→ Task description
Only the lines running from the line with "There is no" to the end of the records below belong in the answer, each copied exactly.

[Data to examine Boundary: Start]

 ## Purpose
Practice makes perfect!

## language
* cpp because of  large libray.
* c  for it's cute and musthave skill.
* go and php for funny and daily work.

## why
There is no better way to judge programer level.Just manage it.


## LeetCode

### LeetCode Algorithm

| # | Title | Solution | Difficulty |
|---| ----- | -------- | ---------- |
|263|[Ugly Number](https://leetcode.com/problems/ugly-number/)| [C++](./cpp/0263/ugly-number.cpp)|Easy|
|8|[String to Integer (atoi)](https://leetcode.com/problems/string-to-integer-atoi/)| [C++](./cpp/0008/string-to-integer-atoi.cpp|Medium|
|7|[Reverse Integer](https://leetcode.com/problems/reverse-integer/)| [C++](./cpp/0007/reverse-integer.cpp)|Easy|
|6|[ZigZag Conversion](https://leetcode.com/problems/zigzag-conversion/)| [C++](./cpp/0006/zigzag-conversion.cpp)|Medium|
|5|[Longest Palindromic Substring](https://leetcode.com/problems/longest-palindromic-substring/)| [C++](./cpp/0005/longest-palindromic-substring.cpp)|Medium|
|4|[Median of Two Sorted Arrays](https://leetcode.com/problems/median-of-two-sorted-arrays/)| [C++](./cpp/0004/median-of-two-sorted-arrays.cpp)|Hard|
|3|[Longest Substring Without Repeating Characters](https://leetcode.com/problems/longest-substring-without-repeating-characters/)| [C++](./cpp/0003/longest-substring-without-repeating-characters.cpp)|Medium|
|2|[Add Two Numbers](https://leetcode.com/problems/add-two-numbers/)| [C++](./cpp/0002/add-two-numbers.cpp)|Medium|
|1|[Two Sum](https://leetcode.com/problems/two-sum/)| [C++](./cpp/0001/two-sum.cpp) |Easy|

[Data to examine Boundary: End]

→ Exercise answer
There is no better way to judge programer level.Just manage it.


## LeetCode

### LeetCode Algorithm

| # | Title | Solution | Difficulty |
|---| ----- | -------- | ---------- |
|263|[Ugly Number](https://leetcode.com/problems/ugly-number/)| [C++](./cpp/0263/ugly-number.cpp)|Easy|
|8|[String to Integer (atoi)](https://leetcode.com/problems/string-to-integer-atoi/)| [C++](./cpp/0008/string-to-integer-atoi.cpp|Medium|
|7|[Reverse Integer](https://leetcode.com/problems/reverse-integer/)| [C++](./cpp/0007/reverse-integer.cpp)|Easy|
|6|[ZigZag Conversion](https://leetcode.com/problems/zigzag-conversion/)| [C++](./cpp/0006/zigzag-conversion.cpp)|Medium|
|5|[Longest Palindromic Substring](https://leetcode.com/problems/longest-palindromic-substring/)| [C++](./cpp/0005/longest-palindromic-substring.cpp)|Medium|
|4|[Median of Two Sorted Arrays](https://leetcode.com/problems/median-of-two-sorted-arrays/)| [C++](./cpp/0004/median-of-two-sorted-arrays.cpp)|Hard|
|3|[Longest Substring Without Repeating Characters](https://leetcode.com/problems/longest-substring-without-repeating-characters/)| [C++](./cpp/0003/longest-substring-without-repeating-characters.cpp)|Medium|
|2|[Add Two Numbers](https://leetcode.com/problems/add-two-numbers/)| [C++](./cpp/0002/add-two-numbers.cpp)|Medium|
|1|[Two Sum](https://leetcode.com/problems/two-sum/)| [C++](./cpp/0001/two-sum.cpp) |Easy|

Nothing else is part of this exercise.